RECORD EXCERPTS |
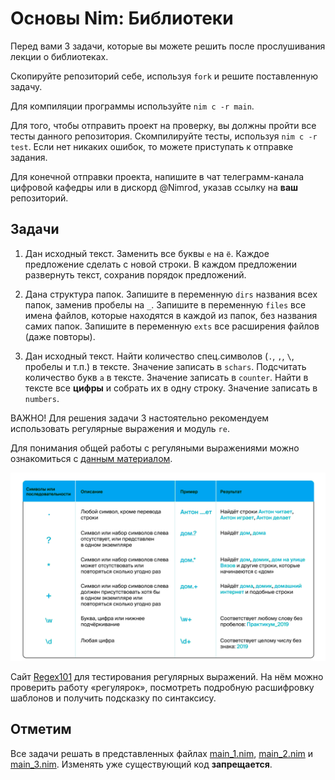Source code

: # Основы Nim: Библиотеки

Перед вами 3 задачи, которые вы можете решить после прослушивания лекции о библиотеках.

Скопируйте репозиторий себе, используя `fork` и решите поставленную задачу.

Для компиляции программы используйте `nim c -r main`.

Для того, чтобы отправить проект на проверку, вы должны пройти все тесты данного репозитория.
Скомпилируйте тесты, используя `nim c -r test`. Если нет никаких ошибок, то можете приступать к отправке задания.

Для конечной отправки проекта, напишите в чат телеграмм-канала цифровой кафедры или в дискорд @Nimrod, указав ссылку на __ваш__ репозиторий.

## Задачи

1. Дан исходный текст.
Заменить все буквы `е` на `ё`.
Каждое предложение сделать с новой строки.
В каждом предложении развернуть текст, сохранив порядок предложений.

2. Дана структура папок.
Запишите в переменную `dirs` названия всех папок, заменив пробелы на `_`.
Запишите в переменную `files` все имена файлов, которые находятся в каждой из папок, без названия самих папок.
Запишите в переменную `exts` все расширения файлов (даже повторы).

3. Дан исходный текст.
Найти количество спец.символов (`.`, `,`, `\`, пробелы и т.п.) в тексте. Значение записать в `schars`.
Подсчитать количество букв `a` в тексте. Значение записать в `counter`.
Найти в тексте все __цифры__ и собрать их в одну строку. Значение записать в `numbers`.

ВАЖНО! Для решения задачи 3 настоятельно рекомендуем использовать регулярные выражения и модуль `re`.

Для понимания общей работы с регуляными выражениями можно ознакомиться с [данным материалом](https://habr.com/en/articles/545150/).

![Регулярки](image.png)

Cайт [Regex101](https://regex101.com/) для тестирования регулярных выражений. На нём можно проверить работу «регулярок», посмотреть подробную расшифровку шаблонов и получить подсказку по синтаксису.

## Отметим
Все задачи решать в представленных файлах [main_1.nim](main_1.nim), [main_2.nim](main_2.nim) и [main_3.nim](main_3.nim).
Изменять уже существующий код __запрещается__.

* * *

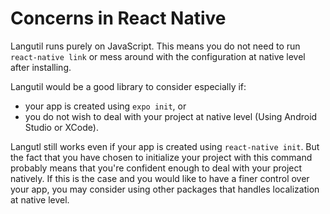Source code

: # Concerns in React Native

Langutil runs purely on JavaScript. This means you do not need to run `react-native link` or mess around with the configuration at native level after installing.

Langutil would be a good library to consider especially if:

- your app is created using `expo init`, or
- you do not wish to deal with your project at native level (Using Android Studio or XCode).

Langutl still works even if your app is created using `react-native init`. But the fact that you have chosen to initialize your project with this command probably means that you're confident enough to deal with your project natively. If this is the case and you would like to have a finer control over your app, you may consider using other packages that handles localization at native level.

---

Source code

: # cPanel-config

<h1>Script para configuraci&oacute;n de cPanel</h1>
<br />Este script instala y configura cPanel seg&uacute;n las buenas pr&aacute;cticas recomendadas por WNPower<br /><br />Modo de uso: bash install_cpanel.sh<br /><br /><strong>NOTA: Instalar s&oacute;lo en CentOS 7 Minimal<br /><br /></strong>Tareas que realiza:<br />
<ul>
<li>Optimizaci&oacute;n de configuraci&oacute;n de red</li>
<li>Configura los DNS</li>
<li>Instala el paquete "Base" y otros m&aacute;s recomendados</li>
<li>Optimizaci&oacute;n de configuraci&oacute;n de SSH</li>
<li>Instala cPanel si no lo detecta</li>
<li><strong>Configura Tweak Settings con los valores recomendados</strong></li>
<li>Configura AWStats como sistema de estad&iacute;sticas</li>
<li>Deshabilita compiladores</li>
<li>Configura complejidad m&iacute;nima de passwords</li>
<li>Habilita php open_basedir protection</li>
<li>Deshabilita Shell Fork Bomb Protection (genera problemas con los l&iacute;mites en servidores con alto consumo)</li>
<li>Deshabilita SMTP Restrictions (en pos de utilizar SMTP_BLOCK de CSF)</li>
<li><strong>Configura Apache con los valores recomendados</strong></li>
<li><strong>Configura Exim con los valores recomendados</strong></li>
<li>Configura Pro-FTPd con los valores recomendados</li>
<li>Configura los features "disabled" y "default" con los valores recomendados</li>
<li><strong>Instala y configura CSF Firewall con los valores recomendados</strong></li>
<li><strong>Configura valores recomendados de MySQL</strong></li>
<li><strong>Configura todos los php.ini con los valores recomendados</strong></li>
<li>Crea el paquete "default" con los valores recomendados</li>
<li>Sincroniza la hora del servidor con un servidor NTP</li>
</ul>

HOW TO COMPLETE THIS TASK | Return only the part of the records above that opens with the line containing "Каждое предложение сделать с новой строки." and closes with the line containing "Изменять уже существующий", ends included.

SOLUTION TO THIS PROBLEM |
Каждое предложение сделать с новой строки.
В каждом предложении развернуть текст, сохранив порядок предложений.

2. Дана структура папок.
Запишите в переменную `dirs` названия всех папок, заменив пробелы на `_`.
Запишите в переменную `files` все имена файлов, которые находятся в каждой из папок, без названия самих папок.
Запишите в переменную `exts` все расширения файлов (даже повторы).

3. Дан исходный текст.
Найти количество спец.символов (`.`, `,`, `\`, пробелы и т.п.) в тексте. Значение записать в `schars`.
Подсчитать количество букв `a` в тексте. Значение записать в `counter`.
Найти в тексте все __цифры__ и собрать их в одну строку. Значение записать в `numbers`.

ВАЖНО! Для решения задачи 3 настоятельно рекомендуем использовать регулярные выражения и модуль `re`.

Для понимания общей работы с регуляными выражениями можно ознакомиться с [данным материалом](https://habr.com/en/articles/545150/).

![Регулярки](image.png)

Cайт [Regex101](https://regex101.com/) для тестирования регулярных выражений. На нём можно проверить работу «регулярок», посмотреть подробную расшифровку шаблонов и получить подсказку по синтаксису.

## Отметим
Все задачи решать в представленных файлах [main_1.nim](main_1.nim), [main_2.nim](main_2.nim) и [main_3.nim](main_3.nim).
Изменять уже существующий код __запрещается__.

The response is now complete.